AIM OF THE TASK: A verbatim transcript of the data that follows, free of images, is the expected result.

STORED DATA:
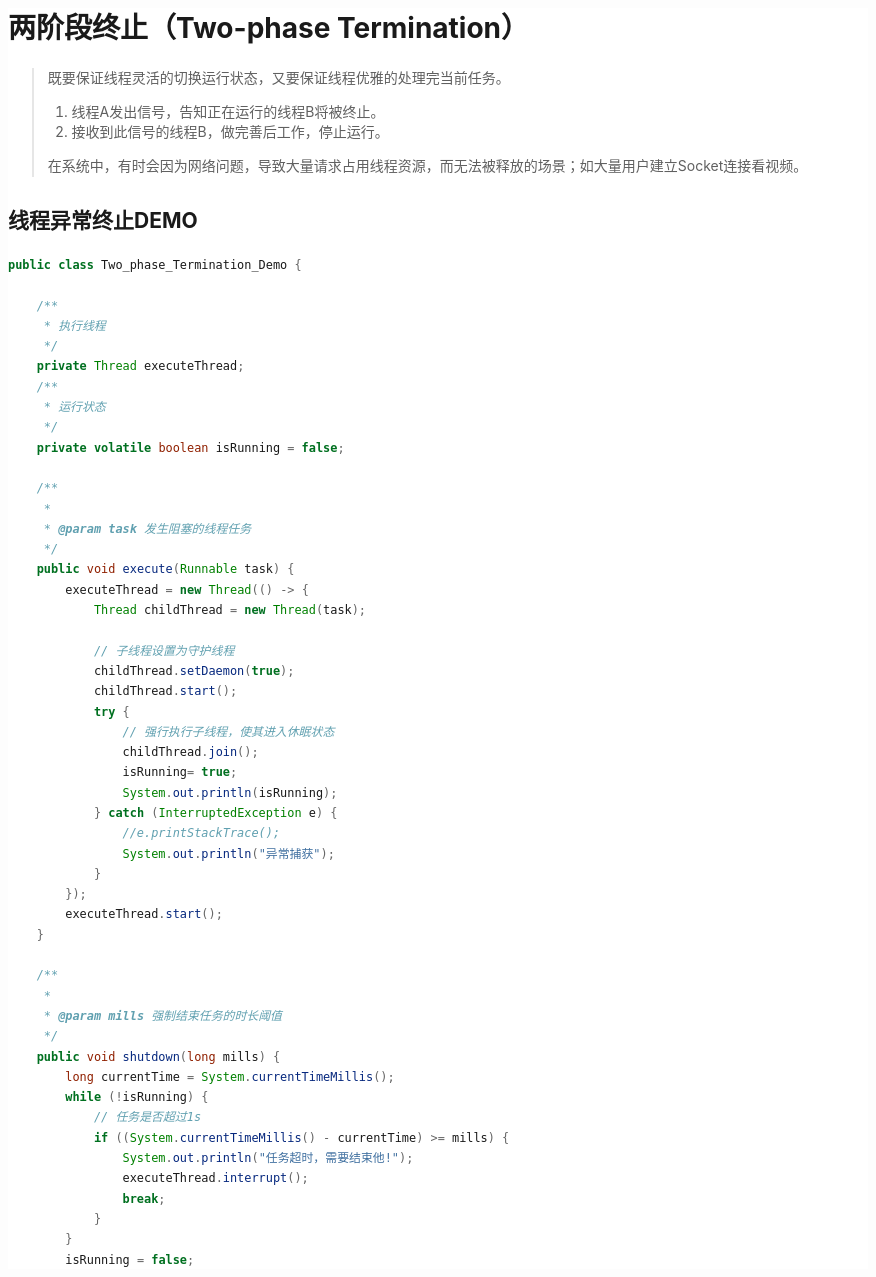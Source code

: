 # 两阶段终止（Two-phase Termination）

> 既要保证线程灵活的切换运行状态，又要保证线程优雅的处理完当前任务。
>
> 1. 线程A发出信号，告知正在运行的线程B将被终止。
> 2. 接收到此信号的线程B，做完善后工作，停止运行。
>
> 在系统中，有时会因为网络问题，导致大量请求占用线程资源，而无法被释放的场景；如大量用户建立Socket连接看视频。

## 线程异常终止DEMO

```java
public class Two_phase_Termination_Demo {

    /**
     * 执行线程
     */
    private Thread executeThread;
    /**
     * 运行状态
     */
    private volatile boolean isRunning = false;

    /**
     *
     * @param task 发生阻塞的线程任务
     */
    public void execute(Runnable task) {
        executeThread = new Thread(() -> {
            Thread childThread = new Thread(task);

            // 子线程设置为守护线程
            childThread.setDaemon(true);
            childThread.start();
            try {
                // 强行执行子线程，使其进入休眠状态
                childThread.join();
                isRunning= true;
                System.out.println(isRunning);
            } catch (InterruptedException e) {
                //e.printStackTrace();
                System.out.println("异常捕获");
            }
        });
        executeThread.start();
    }

    /**
     *
     * @param mills 强制结束任务的时长阈值
     */
    public void shutdown(long mills) {
        long currentTime = System.currentTimeMillis();
        while (!isRunning) {
            // 任务是否超过1s
            if ((System.currentTimeMillis() - currentTime) >= mills) {
                System.out.println("任务超时，需要结束他!");
                executeThread.interrupt();
                break;
            }
        }
        isRunning = false;
```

TASK SOLUTION:
Source code

: # 两阶段终止（Two-phase Termination）

> 既要保证线程灵活的切换运行状态，又要保证线程优雅的处理完当前任务。
>
> 1. 线程A发出信号，告知正在运行的线程B将被终止。
> 2. 接收到此信号的线程B，做完善后工作，停止运行。
>
> 在系统中，有时会因为网络问题，导致大量请求占用线程资源，而无法被释放的场景；如大量用户建立Socket连接看视频。

## 线程异常终止DEMO

```java
public class Two_phase_Termination_Demo {

    /**
     * 执行线程
     */
    private Thread executeThread;
    /**
     * 运行状态
     */
    private volatile boolean isRunning = false;

    /**
     *
     * @param task 发生阻塞的线程任务
     */
    public void execute(Runnable task) {
        executeThread = new Thread(() -> {
            Thread childThread = new Thread(task);

            // 子线程设置为守护线程
            childThread.setDaemon(true);
            childThread.start();
            try {
                // 强行执行子线程，使其进入休眠状态
                childThread.join();
                isRunning= true;
                System.out.println(isRunning);
            } catch (InterruptedException e) {
                //e.printStackTrace();
                System.out.println("异常捕获");
            }
        });
        executeThread.start();
    }

    /**
     *
     * @param mills 强制结束任务的时长阈值
     */
    public void shutdown(long mills) {
        long currentTime = System.currentTimeMillis();
        while (!isRunning) {
            // 任务是否超过1s
            if ((System.currentTimeMillis() - currentTime) >= mills) {
                System.out.println("任务超时，需要结束他!");
                executeThread.interrupt();
                break;
            }
        }
        isRunning = false;
```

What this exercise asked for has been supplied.